Required work: Reproduce the records below exactly; the images should not appear.

Listed entries:
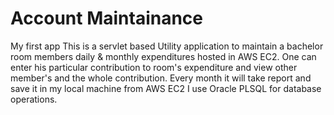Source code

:# Account Maintainance
My first app
This is a servlet based Utility application to maintain a bachelor room members daily & monthly expenditures hosted in AWS EC2.
One can enter his particular contribution to room's expenditure and view other member's and the whole contribution.
Every month it will take report and save it in my local machine from AWS EC2
I use Oracle PLSQL for database operations.
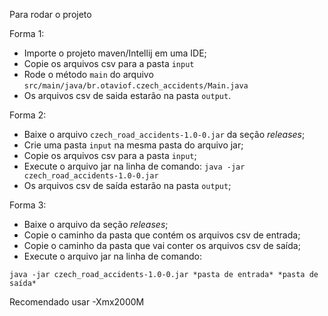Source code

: Para rodar o projeto

Forma 1:
* Importe o projeto maven/Intellij em uma IDE;
* Copie os arquivos csv para a pasta `input`
* Rode o método `main` do arquivo `src/main/java/br.otaviof.czech_accidents/Main.java`
* Os arquivos csv de saida estarão na pasta `output`.

Forma 2:
* Baixe o arquivo `czech_road_accidents-1.0-0.jar` da seção *releases*;
* Crie uma pasta `input` na mesma pasta do arquivo jar;
* Copie os arquivos csv para a pasta `input`;
* Execute o arquivo jar na linha de comando: `java -jar czech_road_accidents-1.0-0.jar`
* Os arquivos csv de saída estarão na pasta `output`;

Forma 3:
* Baixe o arquivo da seção *releases*;
* Copie o caminho da pasta que contém os arquivos csv de entrada;
* Copie o caminho da pasta que vai conter os arquivos csv de saída;
* Execute o arquivo jar na linha de comando:

`java -jar czech_road_accidents-1.0-0.jar *pasta de entrada* *pasta de saída*`


Recomendado usar -Xmx2000M
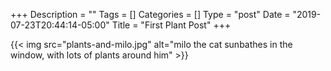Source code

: +++
Description = ""
Tags = []
Categories = []
Type = "post"
Date = "2019-07-23T20:44:14-05:00"
Title = "First Plant Post"
+++

{{< img src="plants-and-milo.jpg" alt="milo the cat sunbathes in the window, with lots of plants around him" >}}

Exercise output:
Source code

:# Account Maintainance
My first app
This is a servlet based Utility application to maintain a bachelor room members daily & monthly expenditures hosted in AWS EC2.
One can enter his particular contribution to room's expenditure and view other member's and the whole contribution.
Every month it will take report and save it in my local machine from AWS EC2
I use Oracle PLSQL for database operations.
Source code

: Para rodar o projeto

Forma 1:
* Importe o projeto maven/Intellij em uma IDE;
* Copie os arquivos csv para a pasta `input`
* Rode o método `main` do arquivo `src/main/java/br.otaviof.czech_accidents/Main.java`
* Os arquivos csv de saida estarão na pasta `output`.

Forma 2:
* Baixe o arquivo `czech_road_accidents-1.0-0.jar` da seção *releases*;
* Crie uma pasta `input` na mesma pasta do arquivo jar;
* Copie os arquivos csv para a pasta `input`;
* Execute o arquivo jar na linha de comando: `java -jar czech_road_accidents-1.0-0.jar`
* Os arquivos csv de saída estarão na pasta `output`;

Forma 3:
* Baixe o arquivo da seção *releases*;
* Copie o caminho da pasta que contém os arquivos csv de entrada;
* Copie o caminho da pasta que vai conter os arquivos csv de saída;
* Execute o arquivo jar na linha de comando:

`java -jar czech_road_accidents-1.0-0.jar *pasta de entrada* *pasta de saída*`


Recomendado usar -Xmx2000M
Source code

: +++
Description = ""
Tags = []
Categories = []
Type = "post"
Date = "2019-07-23T20:44:14-05:00"
Title = "First Plant Post"
+++

{{< img src="plants-and-milo.jpg" alt="milo the cat sunbathes in the window, with lots of plants around him" >}}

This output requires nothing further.